__TASK ITEM__
Where the string "textbf" occurs in a line of the data below, that line should be copied.

==== GIVEN DATA ====

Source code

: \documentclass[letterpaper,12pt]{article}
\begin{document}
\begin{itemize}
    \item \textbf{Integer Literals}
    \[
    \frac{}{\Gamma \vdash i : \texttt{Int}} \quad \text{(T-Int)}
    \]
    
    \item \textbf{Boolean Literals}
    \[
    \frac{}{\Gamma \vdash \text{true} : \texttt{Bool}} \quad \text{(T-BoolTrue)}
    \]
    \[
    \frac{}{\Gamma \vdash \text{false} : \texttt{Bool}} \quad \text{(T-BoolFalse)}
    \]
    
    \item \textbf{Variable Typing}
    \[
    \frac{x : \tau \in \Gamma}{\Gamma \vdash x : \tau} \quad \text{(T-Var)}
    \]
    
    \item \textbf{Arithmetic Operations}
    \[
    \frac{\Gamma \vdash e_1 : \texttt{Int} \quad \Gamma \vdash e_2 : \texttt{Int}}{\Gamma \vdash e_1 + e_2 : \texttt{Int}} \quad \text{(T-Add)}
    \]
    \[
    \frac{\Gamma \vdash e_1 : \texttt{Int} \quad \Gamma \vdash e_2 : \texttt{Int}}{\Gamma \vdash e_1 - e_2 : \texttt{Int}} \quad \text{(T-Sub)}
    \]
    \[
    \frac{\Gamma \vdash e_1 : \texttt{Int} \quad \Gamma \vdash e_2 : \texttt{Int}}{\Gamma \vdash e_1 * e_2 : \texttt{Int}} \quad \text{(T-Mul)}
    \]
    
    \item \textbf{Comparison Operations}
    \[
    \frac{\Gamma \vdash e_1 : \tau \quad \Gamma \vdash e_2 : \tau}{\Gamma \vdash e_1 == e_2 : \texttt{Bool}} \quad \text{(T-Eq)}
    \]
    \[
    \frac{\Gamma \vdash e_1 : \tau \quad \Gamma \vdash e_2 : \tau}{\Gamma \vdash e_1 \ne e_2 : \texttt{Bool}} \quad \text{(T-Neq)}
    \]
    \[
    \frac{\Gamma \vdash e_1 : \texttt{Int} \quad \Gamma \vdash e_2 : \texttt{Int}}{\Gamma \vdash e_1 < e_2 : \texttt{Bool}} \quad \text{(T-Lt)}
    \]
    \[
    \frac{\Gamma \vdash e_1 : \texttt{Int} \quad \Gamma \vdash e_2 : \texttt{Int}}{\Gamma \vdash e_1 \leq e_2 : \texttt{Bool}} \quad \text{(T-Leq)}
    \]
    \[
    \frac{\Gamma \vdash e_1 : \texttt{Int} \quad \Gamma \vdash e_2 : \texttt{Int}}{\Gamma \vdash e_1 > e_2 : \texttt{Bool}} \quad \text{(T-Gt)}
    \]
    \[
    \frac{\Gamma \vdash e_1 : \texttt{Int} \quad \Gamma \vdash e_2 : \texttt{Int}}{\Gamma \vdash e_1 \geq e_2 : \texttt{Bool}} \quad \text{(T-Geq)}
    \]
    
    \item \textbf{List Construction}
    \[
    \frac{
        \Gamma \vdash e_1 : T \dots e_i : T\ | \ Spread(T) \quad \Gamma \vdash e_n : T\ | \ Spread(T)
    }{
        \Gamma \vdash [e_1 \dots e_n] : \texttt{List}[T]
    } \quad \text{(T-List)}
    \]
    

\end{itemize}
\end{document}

====

__SOLUTION TO THIS EXERCISE__
    \item \textbf{Integer Literals}
    \item \textbf{Boolean Literals}
    \item \textbf{Variable Typing}
    \item \textbf{Arithmetic Operations}
    \item \textbf{Comparison Operations}
    \item \textbf{List Construction}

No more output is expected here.